A friend recently had his laptop stolen from his apartment. Correctly, his biggest concern wasn't coming up with the money to buy a replacement computer, but rather what might happen if important personal and financial information stored on the laptop fell into the wrong hands. (Lucky for him, no one seems to have run up his credit cards or cleaned out his bank accounts --yet.)

One important step that almost every user of a computer should take is to store sensitive login information (login id's and passwords) in an encrypted file using a "password manager." When you login to an e-commerce site, for example, you call up the password manager, ask it to open your encrypted password database, then enter your master password, after which you have access to your private information. One major advantage of a password manager is that you can use strong passwords, which are much harder to crack --and remember-- than your birthday, pet's name, or favorite sports team. You can also use your password manager to store bank and credit-card PINs, lock combinations, and credit-card numbers (in case you have to report them stolen).

I've been using --and liking-- Oubliette, a free (Mozilla Public License) password manager that organizes and encrypts login id's and passwords in a single file. The only drawback I can see to Oubliette is that it only runs on Windows. Now that I am using more GNU/Linux machines than Windows machines, I've decided to switch to a password manager that I can use with both GNU/Linux and Windows.

For the moment, at least, I'm experimenting with Password Gorilla, a free (GNU General Public License) password manager that runs under GNU/Linux, Mac, and Windows.

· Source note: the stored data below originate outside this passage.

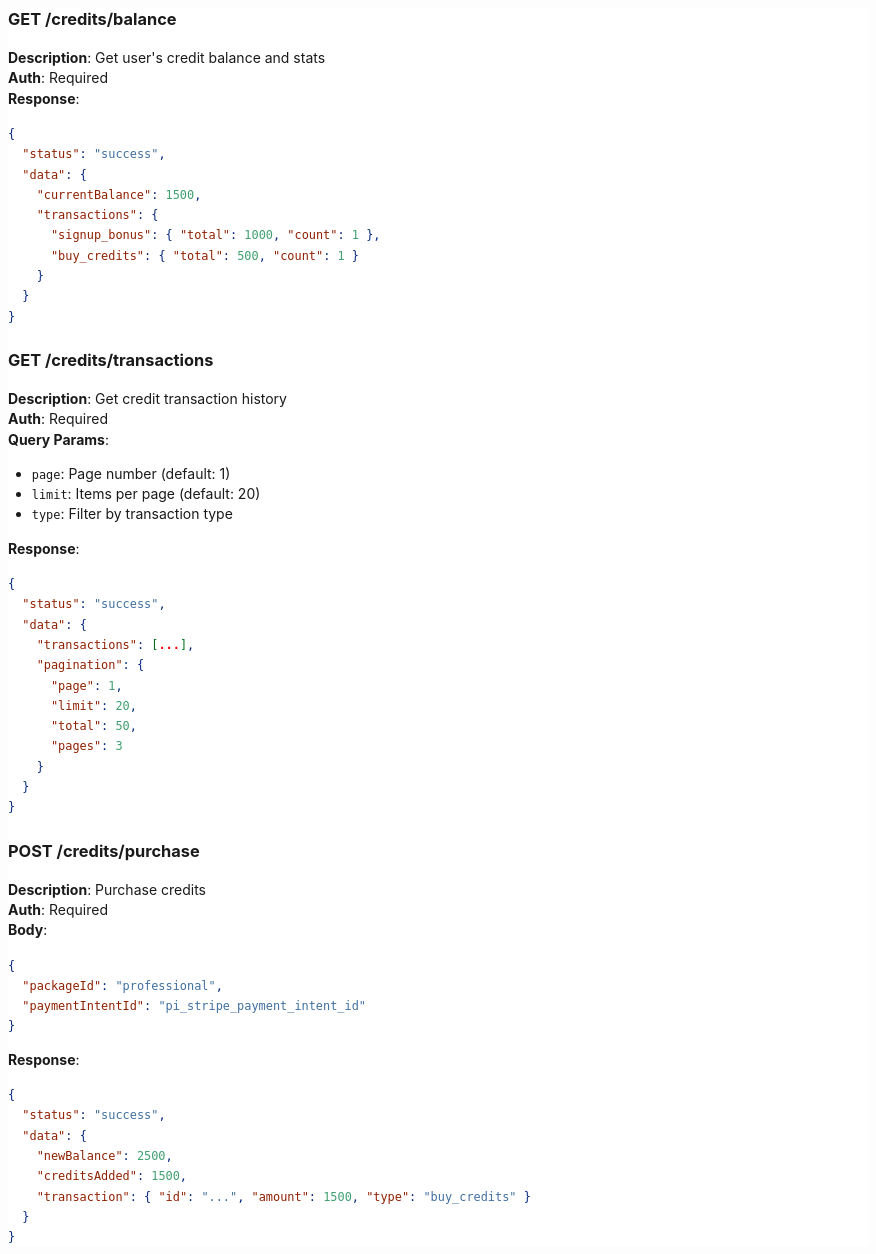 ### GET /credits/balance
**Description**: Get user's credit balance and stats  
**Auth**: Required  
**Response**:
```json
{
  "status": "success",
  "data": {
    "currentBalance": 1500,
    "transactions": {
      "signup_bonus": { "total": 1000, "count": 1 },
      "buy_credits": { "total": 500, "count": 1 }
    }
  }
}
```

### GET /credits/transactions
**Description**: Get credit transaction history  
**Auth**: Required  
**Query Params**:
- `page`: Page number (default: 1)
- `limit`: Items per page (default: 20)
- `type`: Filter by transaction type

**Response**:
```json
{
  "status": "success",
  "data": {
    "transactions": [...],
    "pagination": {
      "page": 1,
      "limit": 20,
      "total": 50,
      "pages": 3
    }
  }
}
```

### POST /credits/purchase
**Description**: Purchase credits  
**Auth**: Required  
**Body**:
```json
{
  "packageId": "professional",
  "paymentIntentId": "pi_stripe_payment_intent_id"
}
```
**Response**:
```json
{
  "status": "success",
  "data": {
    "newBalance": 2500,
    "creditsAdded": 1500,
    "transaction": { "id": "...", "amount": 1500, "type": "buy_credits" }
  }
}
```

So far, so good. The look and feel of Gorilla is not as nice as Oubliette, but I like being able store a Gorilla-encrypted login id and password data base on a USB flash drive and use it on either GNU/Linux or Windows machines. I haven't tried it, but the Gorilla home page says that you can copy the Windows executable file onto a USB drive (1.5 megabytes) and then run Gorilla from any Windows machine.

The only really annoying thing about Gorilla is that I had to hand enter all of my login ids and passwords from a text version of my original Oubliette data base. I would have preferred to import the data directly from the text file.

One installation suggestion for GNU/Linux. Under GNU/Linux you actually run Gorilla in a self-contained scripting program called tclkit, which you'll need to install first (installation is easy, just follow the instructions on the Gorilla page or at tclkit). The Gorilla home page then suggests the following:

After following the installation instructions for tclkit, you should be able to run Password Gorilla by typing:

tclkit gorilla-1.2.kit

at the console. If desired, rename the ".kit" file as "gorilla", assign execute permission (i.e., chmod +x gorilla), and move both tclkit and "gorilla" to a directory in your "$PATH". After that exercise, Password Gorilla can be started by typing gorilla at a console.

This procedure works fine, but I found it easier to create a tiny shell script, which I called "gorilla", marked as "executable" (chmod a+x gorilla"), and copied into my /usr/local/bin directory:

#!/bin/bash

cd /home/john/software/gorilla/

./tclkit-linux-x86-static.upx.bin gorilla-1.2.kit

In the example above, I've copied both the tclkit and gorilla-1.2.kit files into the /software/gorilla subdirectory of my home directory. I can now run Gorilla from the command line in a terminal, or from a launcher I created on my desktop. Let me know if you have any better ideas.